Thurmont prepares to begin search for new ranking police officer

Jeremy Hauck

(2/19) Thurmont has yet to begin looking for a new officer to replace Lt. Shawn R. Tyler, who resigned Feb. 10 following a disagreement with a Frederick County assistant state’s attorney over evidence, according to Mayor Martin A. Burns.

Burns and Thurmont’s four-member Board of Commissioners will have final approval of any candidate that Thurmont Police Chief Gregory L. Eyler proposes for the job, Burns said.

Eyler promoted Tyler to be his second-in-command 13 months ago. Calls to Eyler were not returned by The Gazette’s press time. An attempt to reach Tyler this week was unsuccessful, and the town did not provide Tyler’s reason for resigning by press time.

Burns had this to say about Tyler’s leaving: ‘‘I truly believe that the town will be much less safe with him not patrolling the streets."

Tyler resigned the day after Thurmont commissioners called an emergency executive session, at which they voted unanimously to recommend to Eyler to suspend and investigate a town employee, although they did not say which employee.

Tyler took photographs of shoes belonging to Daniel D. Jenkins, 18, of Thurmont in August 2007, immediately after Jenkins was jailed on assault charges. Jenkins pleaded guilty to second-degree assault on Tuesday.

Tyler told the Frederick County state’s attorney’s office about the pictures, but then deleted them. When Assistant State’s Attorney Teresa R. Bean, who was prosecuting Jenkins, demanded the photos, Tyler told her he didn’t believe they were of any value as evidence.

‘‘We did have a disagreement over whether they constituted evidence or not," Frederick County State’s Attorney J. Charles Smith III said Tuesday.
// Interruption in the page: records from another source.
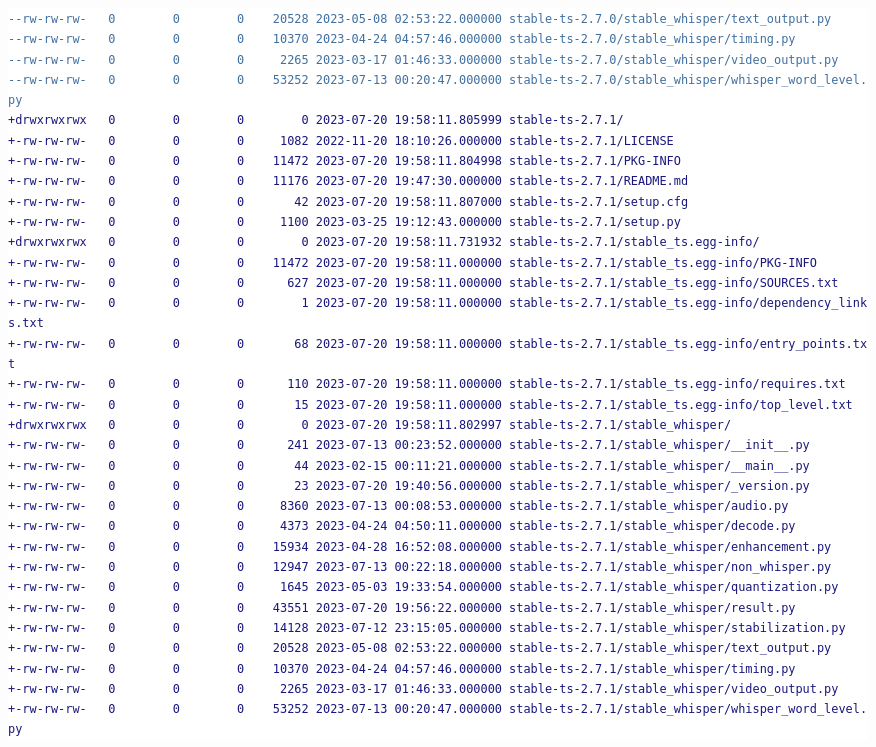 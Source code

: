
 ```diff
--rw-rw-rw-   0        0        0    20528 2023-05-08 02:53:22.000000 stable-ts-2.7.0/stable_whisper/text_output.py
--rw-rw-rw-   0        0        0    10370 2023-04-24 04:57:46.000000 stable-ts-2.7.0/stable_whisper/timing.py
--rw-rw-rw-   0        0        0     2265 2023-03-17 01:46:33.000000 stable-ts-2.7.0/stable_whisper/video_output.py
--rw-rw-rw-   0        0        0    53252 2023-07-13 00:20:47.000000 stable-ts-2.7.0/stable_whisper/whisper_word_level.py
+drwxrwxrwx   0        0        0        0 2023-07-20 19:58:11.805999 stable-ts-2.7.1/
+-rw-rw-rw-   0        0        0     1082 2022-11-20 18:10:26.000000 stable-ts-2.7.1/LICENSE
+-rw-rw-rw-   0        0        0    11472 2023-07-20 19:58:11.804998 stable-ts-2.7.1/PKG-INFO
+-rw-rw-rw-   0        0        0    11176 2023-07-20 19:47:30.000000 stable-ts-2.7.1/README.md
+-rw-rw-rw-   0        0        0       42 2023-07-20 19:58:11.807000 stable-ts-2.7.1/setup.cfg
+-rw-rw-rw-   0        0        0     1100 2023-03-25 19:12:43.000000 stable-ts-2.7.1/setup.py
+drwxrwxrwx   0        0        0        0 2023-07-20 19:58:11.731932 stable-ts-2.7.1/stable_ts.egg-info/
+-rw-rw-rw-   0        0        0    11472 2023-07-20 19:58:11.000000 stable-ts-2.7.1/stable_ts.egg-info/PKG-INFO
+-rw-rw-rw-   0        0        0      627 2023-07-20 19:58:11.000000 stable-ts-2.7.1/stable_ts.egg-info/SOURCES.txt
+-rw-rw-rw-   0        0        0        1 2023-07-20 19:58:11.000000 stable-ts-2.7.1/stable_ts.egg-info/dependency_links.txt
+-rw-rw-rw-   0        0        0       68 2023-07-20 19:58:11.000000 stable-ts-2.7.1/stable_ts.egg-info/entry_points.txt
+-rw-rw-rw-   0        0        0      110 2023-07-20 19:58:11.000000 stable-ts-2.7.1/stable_ts.egg-info/requires.txt
+-rw-rw-rw-   0        0        0       15 2023-07-20 19:58:11.000000 stable-ts-2.7.1/stable_ts.egg-info/top_level.txt
+drwxrwxrwx   0        0        0        0 2023-07-20 19:58:11.802997 stable-ts-2.7.1/stable_whisper/
+-rw-rw-rw-   0        0        0      241 2023-07-13 00:23:52.000000 stable-ts-2.7.1/stable_whisper/__init__.py
+-rw-rw-rw-   0        0        0       44 2023-02-15 00:11:21.000000 stable-ts-2.7.1/stable_whisper/__main__.py
+-rw-rw-rw-   0        0        0       23 2023-07-20 19:40:56.000000 stable-ts-2.7.1/stable_whisper/_version.py
+-rw-rw-rw-   0        0        0     8360 2023-07-13 00:08:53.000000 stable-ts-2.7.1/stable_whisper/audio.py
+-rw-rw-rw-   0        0        0     4373 2023-04-24 04:50:11.000000 stable-ts-2.7.1/stable_whisper/decode.py
+-rw-rw-rw-   0        0        0    15934 2023-04-28 16:52:08.000000 stable-ts-2.7.1/stable_whisper/enhancement.py
+-rw-rw-rw-   0        0        0    12947 2023-07-13 00:22:18.000000 stable-ts-2.7.1/stable_whisper/non_whisper.py
+-rw-rw-rw-   0        0        0     1645 2023-05-03 19:33:54.000000 stable-ts-2.7.1/stable_whisper/quantization.py
+-rw-rw-rw-   0        0        0    43551 2023-07-20 19:56:22.000000 stable-ts-2.7.1/stable_whisper/result.py
+-rw-rw-rw-   0        0        0    14128 2023-07-12 23:15:05.000000 stable-ts-2.7.1/stable_whisper/stabilization.py
+-rw-rw-rw-   0        0        0    20528 2023-05-08 02:53:22.000000 stable-ts-2.7.1/stable_whisper/text_output.py
+-rw-rw-rw-   0        0        0    10370 2023-04-24 04:57:46.000000 stable-ts-2.7.1/stable_whisper/timing.py
+-rw-rw-rw-   0        0        0     2265 2023-03-17 01:46:33.000000 stable-ts-2.7.1/stable_whisper/video_output.py
+-rw-rw-rw-   0        0        0    53252 2023-07-13 00:20:47.000000 stable-ts-2.7.1/stable_whisper/whisper_word_level.py
```
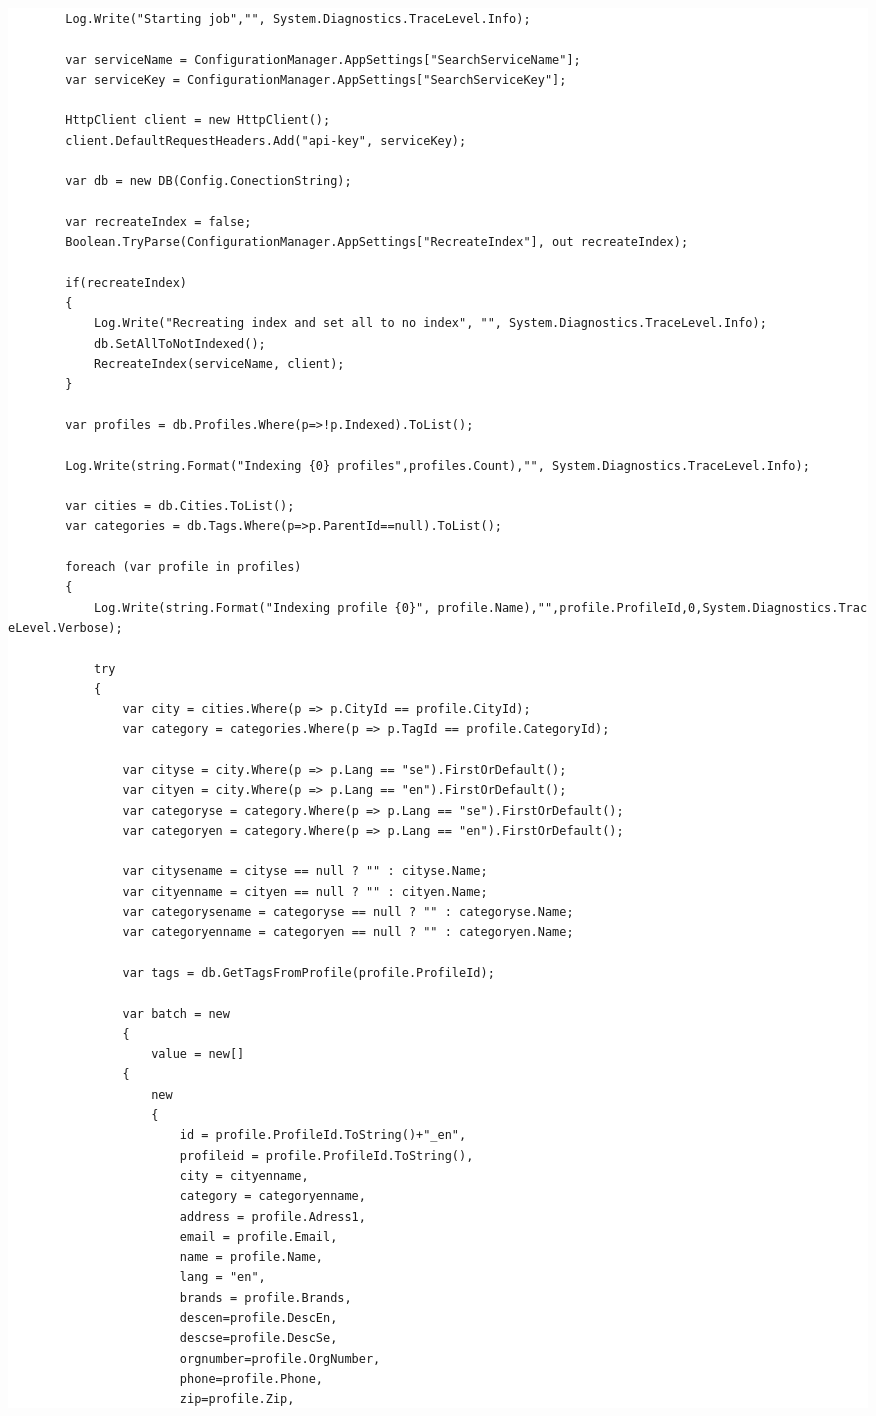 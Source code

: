             Log.Write("Starting job","", System.Diagnostics.TraceLevel.Info);

            var serviceName = ConfigurationManager.AppSettings["SearchServiceName"];
            var serviceKey = ConfigurationManager.AppSettings["SearchServiceKey"];

            HttpClient client = new HttpClient();
            client.DefaultRequestHeaders.Add("api-key", serviceKey);

            var db = new DB(Config.ConectionString);

            var recreateIndex = false;
            Boolean.TryParse(ConfigurationManager.AppSettings["RecreateIndex"], out recreateIndex);

            if(recreateIndex)
            {
                Log.Write("Recreating index and set all to no index", "", System.Diagnostics.TraceLevel.Info);
                db.SetAllToNotIndexed();
                RecreateIndex(serviceName, client);
            }            
            
            var profiles = db.Profiles.Where(p=>!p.Indexed).ToList();

            Log.Write(string.Format("Indexing {0} profiles",profiles.Count),"", System.Diagnostics.TraceLevel.Info);

            var cities = db.Cities.ToList();
            var categories = db.Tags.Where(p=>p.ParentId==null).ToList();            

            foreach (var profile in profiles)
            {
                Log.Write(string.Format("Indexing profile {0}", profile.Name),"",profile.ProfileId,0,System.Diagnostics.TraceLevel.Verbose);

                try
                {
                    var city = cities.Where(p => p.CityId == profile.CityId);
                    var category = categories.Where(p => p.TagId == profile.CategoryId);

                    var cityse = city.Where(p => p.Lang == "se").FirstOrDefault();
                    var cityen = city.Where(p => p.Lang == "en").FirstOrDefault();
                    var categoryse = category.Where(p => p.Lang == "se").FirstOrDefault();
                    var categoryen = category.Where(p => p.Lang == "en").FirstOrDefault();

                    var citysename = cityse == null ? "" : cityse.Name;
                    var cityenname = cityen == null ? "" : cityen.Name;
                    var categorysename = categoryse == null ? "" : categoryse.Name;
                    var categoryenname = categoryen == null ? "" : categoryen.Name;

                    var tags = db.GetTagsFromProfile(profile.ProfileId);

                    var batch = new
                    {
                        value = new[] 
                    { 
                        new 
                        { 
                            id = profile.ProfileId.ToString()+"_en",
                            profileid = profile.ProfileId.ToString(),
                            city = cityenname,
                            category = categoryenname,
                            address = profile.Adress1,
                            email = profile.Email,
                            name = profile.Name,
                            lang = "en",
                            brands = profile.Brands,
                            descen=profile.DescEn,
                            descse=profile.DescSe,
                            orgnumber=profile.OrgNumber,
                            phone=profile.Phone,
                            zip=profile.Zip,

[Subheading 1]: #subheading-1
[Subheading 2]: #subheading-2
[Subheading 3]: #subheading-3
[Subheading 4]: #subheading-4
[Subheading 5]: #subheading-5
[Next steps]: #next-steps
[6]: ./media/search-dev-case-study-whattopedia/lightbulb.png
[7]: ./media/search-dev-case-study-whattopedia/WhatToPedia-Search-Bageri.png
[8]: ./media/search-dev-case-study-whattopedia/WhatToPedia-Stack.png
[9]: ./media/search-dev-case-study-whattopedia/WhatToPedia-Archicture.png
[Link 1 to another azure.microsoft.com documentation topic]: ../virtual-machines-windows-hero-tutorial.md
[Link 2 to another azure.microsoft.com documentation topic]: ../web-sites-custom-domain-name.md
[Link 3 to another azure.microsoft.com documentation topic]: ../storage-whatis-account.md
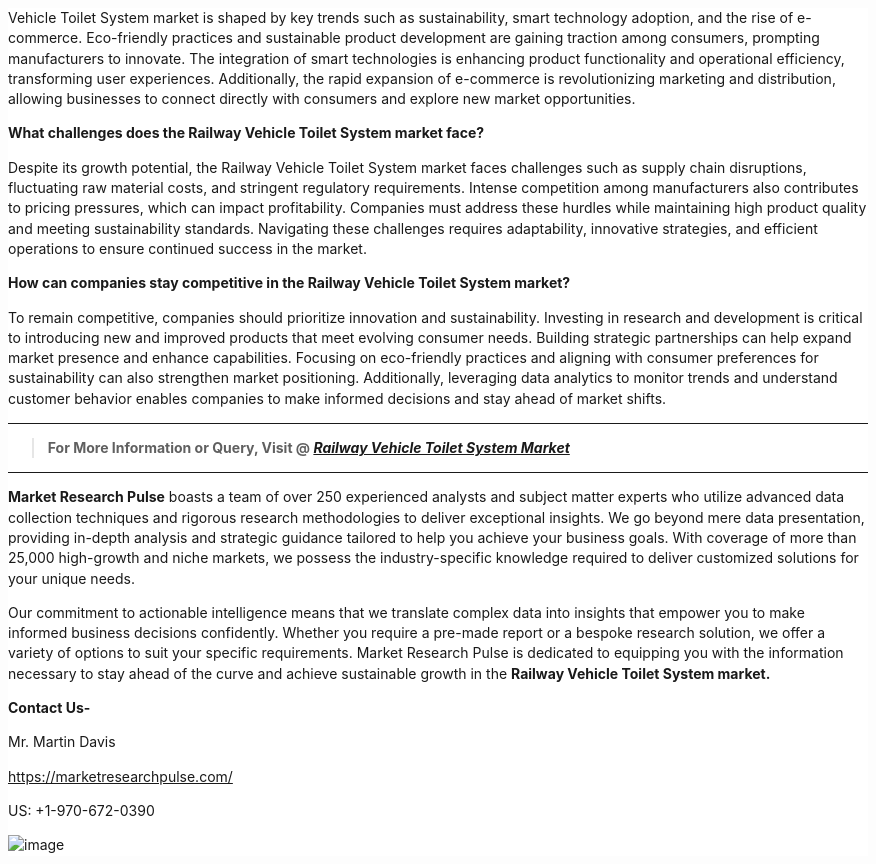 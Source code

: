 Vehicle Toilet System market is shaped by key trends such as sustainability, smart technology adoption, and the rise of e-commerce. Eco-friendly practices and sustainable product development are gaining traction among consumers, prompting manufacturers to innovate. The integration of smart technologies is enhancing product functionality and operational efficiency, transforming user experiences. Additionally, the rapid expansion of e-commerce is revolutionizing marketing and distribution, allowing businesses to connect directly with consumers and explore new market opportunities.</p><p><strong>What challenges does the Railway Vehicle Toilet System market face?</strong></p><p>Despite its growth potential, the Railway Vehicle Toilet System market faces challenges such as supply chain disruptions, fluctuating raw material costs, and stringent regulatory requirements. Intense competition among manufacturers also contributes to pricing pressures, which can impact profitability. Companies must address these hurdles while maintaining high product quality and meeting sustainability standards. Navigating these challenges requires adaptability, innovative strategies, and efficient operations to ensure continued success in the market.</p><p><strong>How can companies stay competitive in the Railway Vehicle Toilet System market?</strong></p><p>To remain competitive, companies should prioritize innovation and sustainability. Investing in research and development is critical to introducing new and improved products that meet evolving consumer needs. Building strategic partnerships can help expand market presence and enhance capabilities. Focusing on eco-friendly practices and aligning with consumer preferences for sustainability can also strengthen market positioning. Additionally, leveraging data analytics to monitor trends and understand customer behavior enables companies to make informed decisions and stay ahead of market shifts.</p><hr /><blockquote><p><strong>For More Information or Query, Visit @&nbsp;<em><a href="https://marketresearchpulse.com/report/15732/railway-vehicle-toilet-system-market?utm_source=Linkedin&utm_medium=052">Railway Vehicle Toilet System Market</a></em></strong></p></blockquote><hr /><p><strong>Market Research Pulse</strong> boasts a team of over 250 experienced analysts and subject matter experts who utilize advanced data collection techniques and rigorous research methodologies to deliver exceptional insights. We go beyond mere data presentation, providing in-depth analysis and strategic guidance tailored to help you achieve your business goals. With coverage of more than 25,000 high-growth and niche markets, we possess the industry-specific knowledge required to deliver customized solutions for your unique needs.</p><p>Our commitment to actionable intelligence means that we translate complex data into insights that empower you to make informed business decisions confidently. Whether you require a pre-made report or a bespoke research solution, we offer a variety of options to suit your specific requirements. Market Research Pulse is dedicated to equipping you with the information necessary to stay ahead of the curve and achieve sustainable growth in the <strong>Railway Vehicle Toilet System market.</strong></p><p><strong>Contact Us-</strong></p><p>Mr. Martin Davis</p><p>https://marketresearchpulse.com/</p><p>US: +1-970-672-0390</p>
![image](https://github.com/user-attachments/assets/b99a1944-82ba-4a6a-968c-4d4fb488fd17)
Prosecutors and law enforcement agencies must share any evidence, whether ‘‘good, bad or indifferent," with defendants, he added.

‘‘We have ethical rules that we have to abide by," Smith said. ‘‘We put [Tyler] on notice of that."

The photographs could have been useful for Jenkins’s defense, Smith said.

‘‘My understanding ... is that they did not show blood on the shoes," he said. ‘‘To be fair, [Tyler] said that from the beginning. He was very forthright about it."